Data to process |
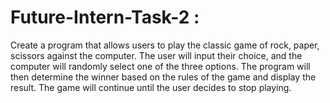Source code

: # Future-Intern-Task-2 :


Create a program that allows users to play the classic game of rock, paper,
scissors against the computer. The user will input their choice, and the computer 
will randomly select one of the three options. The program will then determine
the winner based on the rules of the game and display the result. The game 
will continue until the user decides to stop playing.

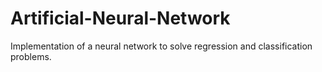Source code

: # Artificial-Neural-Network
Implementation of a neural network to solve regression and classification problems. 
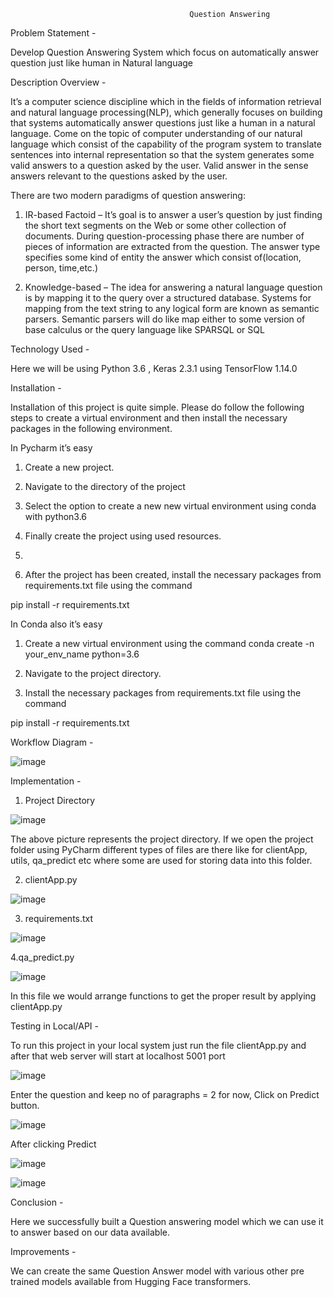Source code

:                                             Question Answering

Problem Statement -

Develop Question Answering System which focus on automatically answer question just like human in Natural language

Description Overview -

It’s a computer science discipline which in the fields of information retrieval and natural language processing(NLP), which generally focuses on building that systems automatically answer questions just like a human in a natural language. Come on the topic of computer understanding of our natural language which consist of the capability of the program system to translate sentences into internal representation so that the system generates some valid answers to a question asked by the user. Valid answer in the sense answers relevant to the questions asked by the user.

There are two modern paradigms of question answering:
1. IR-based Factoid – It’s goal is to answer a user’s question by just finding the short text segments on the Web or some other collection of documents. During question-processing phase there are number of pieces of information are extracted from the question. The answer type specifies some kind of entity the answer which consist of(location, person, time,etc.)

2. Knowledge-based – The idea for answering a natural language question is by mapping it to the query over a structured database. Systems for mapping from the text string to any logical form are known as semantic parsers. Semantic parsers will do like map either to some version of base calculus or the query language like SPARSQL or SQL

Technology Used -

Here we will be using  Python 3.6 , Keras 2.3.1 using TensorFlow 1.14.0

Installation -

Installation of this project is quite simple. Please do follow the following steps to create a virtual environment and then install the necessary packages in the following environment.

In Pycharm it’s easy

1. Create a new project.
 
2. Navigate to the directory of the project

3. Select the option to create a new new virtual environment using conda with python3.6

4. Finally create the project using used resources.
5. 
6. After the project has been created, install the necessary packages from requirements.txt file  using the command

pip install -r requirements.txt

In Conda also it’s easy

1. Create a new virtual environment using the command
    conda create -n your_env_name python=3.6
    
2. Navigate to the project directory.

3. Install the necessary packages from requirements.txt file using the command
         
pip install -r requirements.txt

Workflow Diagram -

![image](https://user-images.githubusercontent.com/61505882/172448615-6663436e-e04c-48c1-8df0-34890631f0fa.png)

Implementation -

1. Project Directory

![image](https://user-images.githubusercontent.com/61505882/172448882-ab2dd318-c164-44f1-99c8-7c9462214da2.png)

The above picture represents the project directory. If we open the project folder using PyCharm  different types of files are there like for clientApp,  utils, qa_predict etc where some are used for storing data into this folder.

2. clientApp.py

![image](https://user-images.githubusercontent.com/61505882/172449409-51b6ea2c-47e1-4b68-818a-6faa8812185d.png)

3. requirements.txt

![image](https://user-images.githubusercontent.com/61505882/172449815-30e9045c-e0ed-4eff-b2fd-7e60e1dc49d2.png)

4.qa_predict.py

![image](https://user-images.githubusercontent.com/61505882/172449930-1b85f67b-0a6b-4a17-a09e-44c961dc98f4.png)

In this file we would arrange functions to get the proper result by applying clientApp.py

Testing in Local/API -

To run this project in your local system just run the file clientApp.py and after that web server will start at localhost 5001 port

![image](https://user-images.githubusercontent.com/61505882/172450173-ee0a7f43-3186-4bf0-83aa-e6b15255bb8a.png)

Enter the question and keep no of paragraphs = 2 for now, Click on Predict button.

![image](https://user-images.githubusercontent.com/61505882/172450243-adef9ad2-1dce-4a8a-bf0c-db02619923a5.png)

 After clicking Predict 
 
 ![image](https://user-images.githubusercontent.com/61505882/172450435-27c7f053-81ff-4e42-94d0-fb9537dd401a.png)

![image](https://user-images.githubusercontent.com/61505882/172450859-008fe7d4-6b48-4ef2-ad20-01c2fa183b9a.png)

 
 Conclusion -
 
  Here we successfully built a Question answering model which we can use it to answer based on our data available.

 Improvements -
 
 We can create the same Question Answer model with various other pre trained models available from Hugging Face transformers.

Task to carry out |
Copy every entry word for word, but omit the pictures.

Task response |
Source code

: # Future-Intern-Task-2 :


Create a program that allows users to play the classic game of rock, paper,
scissors against the computer. The user will input their choice, and the computer 
will randomly select one of the three options. The program will then determine
the winner based on the rules of the game and display the result. The game 
will continue until the user decides to stop playing.

Source code

: # Artificial-Neural-Network
Implementation of a neural network to solve regression and classification problems. 
Source code

:                                             Question Answering

Problem Statement -

Develop Question Answering System which focus on automatically answer question just like human in Natural language

Description Overview -

It’s a computer science discipline which in the fields of information retrieval and natural language processing(NLP), which generally focuses on building that systems automatically answer questions just like a human in a natural language. Come on the topic of computer understanding of our natural language which consist of the capability of the program system to translate sentences into internal representation so that the system generates some valid answers to a question asked by the user. Valid answer in the sense answers relevant to the questions asked by the user.

There are two modern paradigms of question answering:
1. IR-based Factoid – It’s goal is to answer a user’s question by just finding the short text segments on the Web or some other collection of documents. During question-processing phase there are number of pieces of information are extracted from the question. The answer type specifies some kind of entity the answer which consist of(location, person, time,etc.)

2. Knowledge-based – The idea for answering a natural language question is by mapping it to the query over a structured database. Systems for mapping from the text string to any logical form are known as semantic parsers. Semantic parsers will do like map either to some version of base calculus or the query language like SPARSQL or SQL

Technology Used -

Here we will be using  Python 3.6 , Keras 2.3.1 using TensorFlow 1.14.0

Installation -

Installation of this project is quite simple. Please do follow the following steps to create a virtual environment and then install the necessary packages in the following environment.

In Pycharm it’s easy

1. Create a new project.
 
2. Navigate to the directory of the project

3. Select the option to create a new new virtual environment using conda with python3.6

4. Finally create the project using used resources.
5. 
6. After the project has been created, install the necessary packages from requirements.txt file  using the command

pip install -r requirements.txt

In Conda also it’s easy

1. Create a new virtual environment using the command
    conda create -n your_env_name python=3.6
    
2. Navigate to the project directory.

3. Install the necessary packages from requirements.txt file using the command
         
pip install -r requirements.txt

Workflow Diagram -

![image](https://user-images.githubusercontent.com/61505882/172448615-6663436e-e04c-48c1-8df0-34890631f0fa.png)

Implementation -

1. Project Directory

![image](https://user-images.githubusercontent.com/61505882/172448882-ab2dd318-c164-44f1-99c8-7c9462214da2.png)

The above picture represents the project directory. If we open the project folder using PyCharm  different types of files are there like for clientApp,  utils, qa_predict etc where some are used for storing data into this folder.

2. clientApp.py

![image](https://user-images.githubusercontent.com/61505882/172449409-51b6ea2c-47e1-4b68-818a-6faa8812185d.png)

3. requirements.txt

![image](https://user-images.githubusercontent.com/61505882/172449815-30e9045c-e0ed-4eff-b2fd-7e60e1dc49d2.png)

4.qa_predict.py

![image](https://user-images.githubusercontent.com/61505882/172449930-1b85f67b-0a6b-4a17-a09e-44c961dc98f4.png)

In this file we would arrange functions to get the proper result by applying clientApp.py

Testing in Local/API -

To run this project in your local system just run the file clientApp.py and after that web server will start at localhost 5001 port

![image](https://user-images.githubusercontent.com/61505882/172450173-ee0a7f43-3186-4bf0-83aa-e6b15255bb8a.png)

Enter the question and keep no of paragraphs = 2 for now, Click on Predict button.

![image](https://user-images.githubusercontent.com/61505882/172450243-adef9ad2-1dce-4a8a-bf0c-db02619923a5.png)

 After clicking Predict 
 
 ![image](https://user-images.githubusercontent.com/61505882/172450435-27c7f053-81ff-4e42-94d0-fb9537dd401a.png)

![image](https://user-images.githubusercontent.com/61505882/172450859-008fe7d4-6b48-4ef2-ad20-01c2fa183b9a.png)

 
 Conclusion -
 
  Here we successfully built a Question answering model which we can use it to answer based on our data available.

 Improvements -
 
 We can create the same Question Answer model with various other pre trained models available from Hugging Face transformers.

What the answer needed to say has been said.